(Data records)
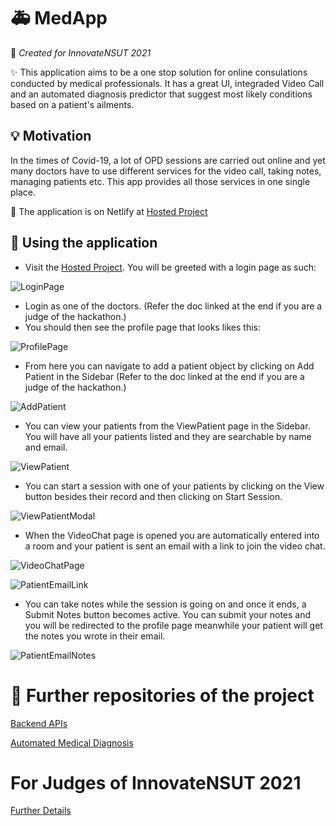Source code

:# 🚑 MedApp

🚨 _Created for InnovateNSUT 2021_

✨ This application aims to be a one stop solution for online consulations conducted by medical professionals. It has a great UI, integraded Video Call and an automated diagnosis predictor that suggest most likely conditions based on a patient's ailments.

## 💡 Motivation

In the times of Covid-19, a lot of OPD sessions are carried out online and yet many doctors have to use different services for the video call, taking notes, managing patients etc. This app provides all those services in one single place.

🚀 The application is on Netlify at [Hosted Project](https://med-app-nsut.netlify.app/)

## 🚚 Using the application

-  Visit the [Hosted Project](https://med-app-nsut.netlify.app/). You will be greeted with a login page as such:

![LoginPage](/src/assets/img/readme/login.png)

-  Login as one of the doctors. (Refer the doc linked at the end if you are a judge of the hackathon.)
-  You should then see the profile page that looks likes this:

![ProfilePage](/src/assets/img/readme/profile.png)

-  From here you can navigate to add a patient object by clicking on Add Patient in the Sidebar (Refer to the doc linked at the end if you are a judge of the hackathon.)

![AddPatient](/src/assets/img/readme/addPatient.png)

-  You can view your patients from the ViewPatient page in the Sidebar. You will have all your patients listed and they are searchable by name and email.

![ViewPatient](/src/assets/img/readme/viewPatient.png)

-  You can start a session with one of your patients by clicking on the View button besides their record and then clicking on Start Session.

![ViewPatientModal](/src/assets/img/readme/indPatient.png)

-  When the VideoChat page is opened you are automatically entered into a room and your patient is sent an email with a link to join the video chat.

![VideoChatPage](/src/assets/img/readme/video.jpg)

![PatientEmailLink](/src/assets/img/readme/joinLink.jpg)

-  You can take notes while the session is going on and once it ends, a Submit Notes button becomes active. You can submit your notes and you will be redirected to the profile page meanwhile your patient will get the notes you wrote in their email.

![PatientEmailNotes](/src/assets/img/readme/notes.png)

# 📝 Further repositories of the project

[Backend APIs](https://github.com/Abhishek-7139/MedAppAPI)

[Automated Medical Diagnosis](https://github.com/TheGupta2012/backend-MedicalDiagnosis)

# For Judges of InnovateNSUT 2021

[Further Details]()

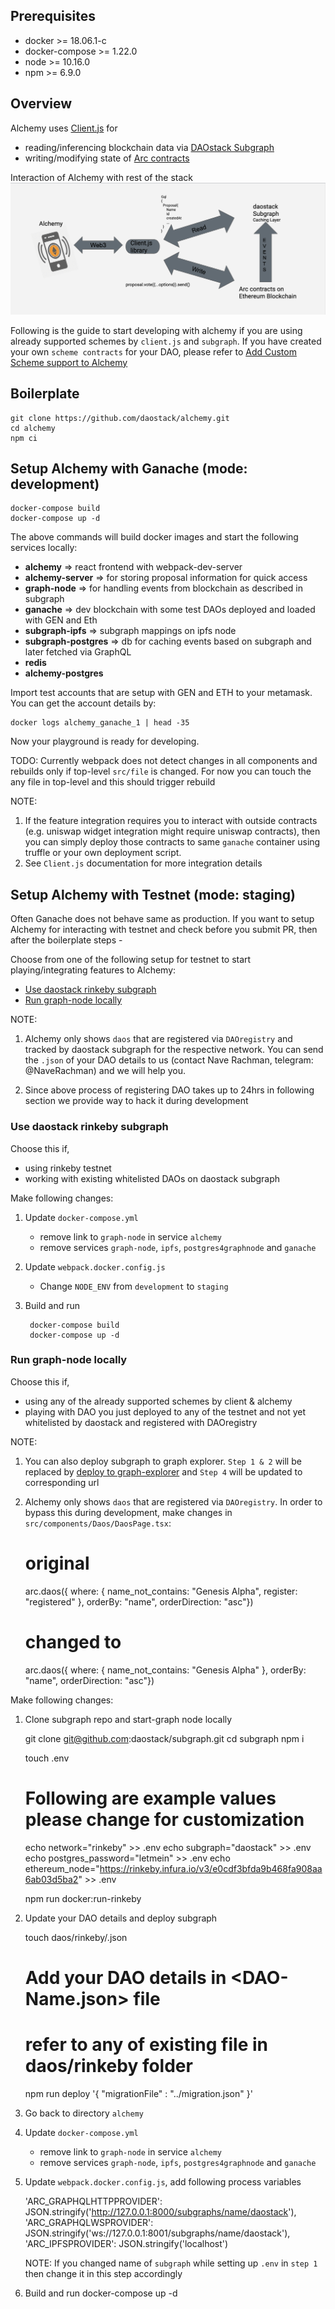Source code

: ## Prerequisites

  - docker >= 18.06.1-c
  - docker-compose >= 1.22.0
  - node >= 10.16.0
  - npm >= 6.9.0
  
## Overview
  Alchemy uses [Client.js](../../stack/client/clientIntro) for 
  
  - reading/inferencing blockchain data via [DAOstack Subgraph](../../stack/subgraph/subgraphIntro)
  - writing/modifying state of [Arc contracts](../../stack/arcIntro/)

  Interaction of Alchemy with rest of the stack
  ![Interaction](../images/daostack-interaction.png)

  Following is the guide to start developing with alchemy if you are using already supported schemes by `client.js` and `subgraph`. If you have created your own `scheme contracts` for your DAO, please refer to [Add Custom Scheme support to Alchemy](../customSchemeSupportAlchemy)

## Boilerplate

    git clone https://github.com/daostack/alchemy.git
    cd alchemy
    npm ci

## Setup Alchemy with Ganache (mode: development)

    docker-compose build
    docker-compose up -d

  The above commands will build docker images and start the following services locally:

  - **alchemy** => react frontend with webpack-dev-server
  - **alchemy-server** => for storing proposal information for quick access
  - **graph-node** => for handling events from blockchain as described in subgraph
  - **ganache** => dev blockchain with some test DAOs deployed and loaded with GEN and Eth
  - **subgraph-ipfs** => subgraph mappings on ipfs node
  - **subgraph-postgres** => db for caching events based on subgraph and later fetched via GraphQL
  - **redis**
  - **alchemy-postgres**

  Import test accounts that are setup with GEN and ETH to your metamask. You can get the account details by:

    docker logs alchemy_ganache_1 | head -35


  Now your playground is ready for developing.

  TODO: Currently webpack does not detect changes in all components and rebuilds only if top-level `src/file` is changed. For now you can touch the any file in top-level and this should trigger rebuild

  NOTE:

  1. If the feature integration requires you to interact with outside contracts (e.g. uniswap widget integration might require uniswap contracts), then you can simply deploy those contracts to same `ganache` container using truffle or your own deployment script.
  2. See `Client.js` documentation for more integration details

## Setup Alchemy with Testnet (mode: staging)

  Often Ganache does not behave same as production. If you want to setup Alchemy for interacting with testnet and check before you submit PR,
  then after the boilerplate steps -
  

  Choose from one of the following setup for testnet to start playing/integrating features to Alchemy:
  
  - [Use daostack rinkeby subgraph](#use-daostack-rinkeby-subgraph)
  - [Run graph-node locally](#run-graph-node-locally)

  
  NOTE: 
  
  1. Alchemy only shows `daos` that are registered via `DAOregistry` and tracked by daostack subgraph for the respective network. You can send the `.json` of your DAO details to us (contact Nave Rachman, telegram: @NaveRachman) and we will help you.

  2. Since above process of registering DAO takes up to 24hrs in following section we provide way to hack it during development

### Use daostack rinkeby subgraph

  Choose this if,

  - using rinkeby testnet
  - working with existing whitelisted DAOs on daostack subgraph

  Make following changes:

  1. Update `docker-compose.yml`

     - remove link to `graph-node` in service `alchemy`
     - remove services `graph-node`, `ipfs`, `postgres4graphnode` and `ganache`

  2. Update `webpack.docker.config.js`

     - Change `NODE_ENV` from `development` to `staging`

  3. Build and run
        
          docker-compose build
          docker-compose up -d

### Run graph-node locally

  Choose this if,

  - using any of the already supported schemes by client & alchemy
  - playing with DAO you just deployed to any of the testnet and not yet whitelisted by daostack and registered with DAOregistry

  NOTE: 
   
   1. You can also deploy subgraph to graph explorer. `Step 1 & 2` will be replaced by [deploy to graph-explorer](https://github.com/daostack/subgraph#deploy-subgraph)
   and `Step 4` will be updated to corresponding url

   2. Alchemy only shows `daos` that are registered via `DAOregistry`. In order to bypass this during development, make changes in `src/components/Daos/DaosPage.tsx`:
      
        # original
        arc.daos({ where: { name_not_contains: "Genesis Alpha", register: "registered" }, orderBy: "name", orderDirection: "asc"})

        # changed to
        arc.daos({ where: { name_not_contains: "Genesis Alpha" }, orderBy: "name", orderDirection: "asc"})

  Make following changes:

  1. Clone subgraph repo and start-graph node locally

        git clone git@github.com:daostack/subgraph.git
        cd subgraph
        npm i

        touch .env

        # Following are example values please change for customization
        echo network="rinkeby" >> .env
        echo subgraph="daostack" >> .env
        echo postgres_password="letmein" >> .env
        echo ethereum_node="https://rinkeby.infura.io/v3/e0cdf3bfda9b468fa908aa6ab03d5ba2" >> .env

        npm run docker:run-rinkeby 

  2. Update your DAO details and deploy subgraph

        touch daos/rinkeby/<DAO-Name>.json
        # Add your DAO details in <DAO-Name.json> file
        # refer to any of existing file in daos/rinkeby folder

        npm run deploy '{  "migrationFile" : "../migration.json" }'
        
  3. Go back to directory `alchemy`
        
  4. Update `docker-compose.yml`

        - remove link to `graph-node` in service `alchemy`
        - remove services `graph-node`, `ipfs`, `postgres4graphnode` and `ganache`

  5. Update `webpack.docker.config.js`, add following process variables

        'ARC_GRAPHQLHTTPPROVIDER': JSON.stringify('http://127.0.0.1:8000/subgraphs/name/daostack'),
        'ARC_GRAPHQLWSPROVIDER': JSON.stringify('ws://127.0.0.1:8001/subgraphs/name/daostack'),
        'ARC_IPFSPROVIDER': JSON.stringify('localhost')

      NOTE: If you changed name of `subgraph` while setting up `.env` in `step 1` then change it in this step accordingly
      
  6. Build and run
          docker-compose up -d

(TASK ITEM): Please give back the data above word for word, with no pictures included.

(EXERCISE ANSWER):
Source code

:# 🚑 MedApp

🚨 _Created for InnovateNSUT 2021_

✨ This application aims to be a one stop solution for online consulations conducted by medical professionals. It has a great UI, integraded Video Call and an automated diagnosis predictor that suggest most likely conditions based on a patient's ailments.

## 💡 Motivation

In the times of Covid-19, a lot of OPD sessions are carried out online and yet many doctors have to use different services for the video call, taking notes, managing patients etc. This app provides all those services in one single place.

🚀 The application is on Netlify at [Hosted Project](https://med-app-nsut.netlify.app/)

## 🚚 Using the application

-  Visit the [Hosted Project](https://med-app-nsut.netlify.app/). You will be greeted with a login page as such:

![LoginPage](/src/assets/img/readme/login.png)

-  Login as one of the doctors. (Refer the doc linked at the end if you are a judge of the hackathon.)
-  You should then see the profile page that looks likes this:

![ProfilePage](/src/assets/img/readme/profile.png)

-  From here you can navigate to add a patient object by clicking on Add Patient in the Sidebar (Refer to the doc linked at the end if you are a judge of the hackathon.)

![AddPatient](/src/assets/img/readme/addPatient.png)

-  You can view your patients from the ViewPatient page in the Sidebar. You will have all your patients listed and they are searchable by name and email.

![ViewPatient](/src/assets/img/readme/viewPatient.png)

-  You can start a session with one of your patients by clicking on the View button besides their record and then clicking on Start Session.

![ViewPatientModal](/src/assets/img/readme/indPatient.png)

-  When the VideoChat page is opened you are automatically entered into a room and your patient is sent an email with a link to join the video chat.

![VideoChatPage](/src/assets/img/readme/video.jpg)

![PatientEmailLink](/src/assets/img/readme/joinLink.jpg)

-  You can take notes while the session is going on and once it ends, a Submit Notes button becomes active. You can submit your notes and you will be redirected to the profile page meanwhile your patient will get the notes you wrote in their email.

![PatientEmailNotes](/src/assets/img/readme/notes.png)

# 📝 Further repositories of the project

[Backend APIs](https://github.com/Abhishek-7139/MedAppAPI)

[Automated Medical Diagnosis](https://github.com/TheGupta2012/backend-MedicalDiagnosis)

# For Judges of InnovateNSUT 2021

[Further Details]()

Source code

: ## Prerequisites

  - docker >= 18.06.1-c
  - docker-compose >= 1.22.0
  - node >= 10.16.0
  - npm >= 6.9.0
  
## Overview
  Alchemy uses [Client.js](../../stack/client/clientIntro) for 
  
  - reading/inferencing blockchain data via [DAOstack Subgraph](../../stack/subgraph/subgraphIntro)
  - writing/modifying state of [Arc contracts](../../stack/arcIntro/)

  Interaction of Alchemy with rest of the stack
  ![Interaction](../images/daostack-interaction.png)

  Following is the guide to start developing with alchemy if you are using already supported schemes by `client.js` and `subgraph`. If you have created your own `scheme contracts` for your DAO, please refer to [Add Custom Scheme support to Alchemy](../customSchemeSupportAlchemy)

## Boilerplate

    git clone https://github.com/daostack/alchemy.git
    cd alchemy
    npm ci

## Setup Alchemy with Ganache (mode: development)

    docker-compose build
    docker-compose up -d

  The above commands will build docker images and start the following services locally:

  - **alchemy** => react frontend with webpack-dev-server
  - **alchemy-server** => for storing proposal information for quick access
  - **graph-node** => for handling events from blockchain as described in subgraph
  - **ganache** => dev blockchain with some test DAOs deployed and loaded with GEN and Eth
  - **subgraph-ipfs** => subgraph mappings on ipfs node
  - **subgraph-postgres** => db for caching events based on subgraph and later fetched via GraphQL
  - **redis**
  - **alchemy-postgres**

  Import test accounts that are setup with GEN and ETH to your metamask. You can get the account details by:

    docker logs alchemy_ganache_1 | head -35


  Now your playground is ready for developing.

  TODO: Currently webpack does not detect changes in all components and rebuilds only if top-level `src/file` is changed. For now you can touch the any file in top-level and this should trigger rebuild

  NOTE:

  1. If the feature integration requires you to interact with outside contracts (e.g. uniswap widget integration might require uniswap contracts), then you can simply deploy those contracts to same `ganache` container using truffle or your own deployment script.
  2. See `Client.js` documentation for more integration details

## Setup Alchemy with Testnet (mode: staging)

  Often Ganache does not behave same as production. If you want to setup Alchemy for interacting with testnet and check before you submit PR,
  then after the boilerplate steps -
  

  Choose from one of the following setup for testnet to start playing/integrating features to Alchemy:
  
  - [Use daostack rinkeby subgraph](#use-daostack-rinkeby-subgraph)
  - [Run graph-node locally](#run-graph-node-locally)

  
  NOTE: 
  
  1. Alchemy only shows `daos` that are registered via `DAOregistry` and tracked by daostack subgraph for the respective network. You can send the `.json` of your DAO details to us (contact Nave Rachman, telegram: @NaveRachman) and we will help you.

  2. Since above process of registering DAO takes up to 24hrs in following section we provide way to hack it during development

### Use daostack rinkeby subgraph

  Choose this if,

  - using rinkeby testnet
  - working with existing whitelisted DAOs on daostack subgraph

  Make following changes:

  1. Update `docker-compose.yml`

     - remove link to `graph-node` in service `alchemy`
     - remove services `graph-node`, `ipfs`, `postgres4graphnode` and `ganache`

  2. Update `webpack.docker.config.js`

     - Change `NODE_ENV` from `development` to `staging`

  3. Build and run
        
          docker-compose build
          docker-compose up -d

### Run graph-node locally

  Choose this if,

  - using any of the already supported schemes by client & alchemy
  - playing with DAO you just deployed to any of the testnet and not yet whitelisted by daostack and registered with DAOregistry

  NOTE: 
   
   1. You can also deploy subgraph to graph explorer. `Step 1 & 2` will be replaced by [deploy to graph-explorer](https://github.com/daostack/subgraph#deploy-subgraph)
   and `Step 4` will be updated to corresponding url

   2. Alchemy only shows `daos` that are registered via `DAOregistry`. In order to bypass this during development, make changes in `src/components/Daos/DaosPage.tsx`:
      
        # original
        arc.daos({ where: { name_not_contains: "Genesis Alpha", register: "registered" }, orderBy: "name", orderDirection: "asc"})

        # changed to
        arc.daos({ where: { name_not_contains: "Genesis Alpha" }, orderBy: "name", orderDirection: "asc"})

  Make following changes:

  1. Clone subgraph repo and start-graph node locally

        git clone git@github.com:daostack/subgraph.git
        cd subgraph
        npm i

        touch .env

        # Following are example values please change for customization
        echo network="rinkeby" >> .env
        echo subgraph="daostack" >> .env
        echo postgres_password="letmein" >> .env
        echo ethereum_node="https://rinkeby.infura.io/v3/e0cdf3bfda9b468fa908aa6ab03d5ba2" >> .env

        npm run docker:run-rinkeby 

  2. Update your DAO details and deploy subgraph

        touch daos/rinkeby/<DAO-Name>.json
        # Add your DAO details in <DAO-Name.json> file
        # refer to any of existing file in daos/rinkeby folder

        npm run deploy '{  "migrationFile" : "../migration.json" }'
        
  3. Go back to directory `alchemy`
        
  4. Update `docker-compose.yml`

        - remove link to `graph-node` in service `alchemy`
        - remove services `graph-node`, `ipfs`, `postgres4graphnode` and `ganache`

  5. Update `webpack.docker.config.js`, add following process variables

        'ARC_GRAPHQLHTTPPROVIDER': JSON.stringify('http://127.0.0.1:8000/subgraphs/name/daostack'),
        'ARC_GRAPHQLWSPROVIDER': JSON.stringify('ws://127.0.0.1:8001/subgraphs/name/daostack'),
        'ARC_IPFSPROVIDER': JSON.stringify('localhost')

      NOTE: If you changed name of `subgraph` while setting up `.env` in `step 1` then change it in this step accordingly
      
  6. Build and run
          docker-compose up -d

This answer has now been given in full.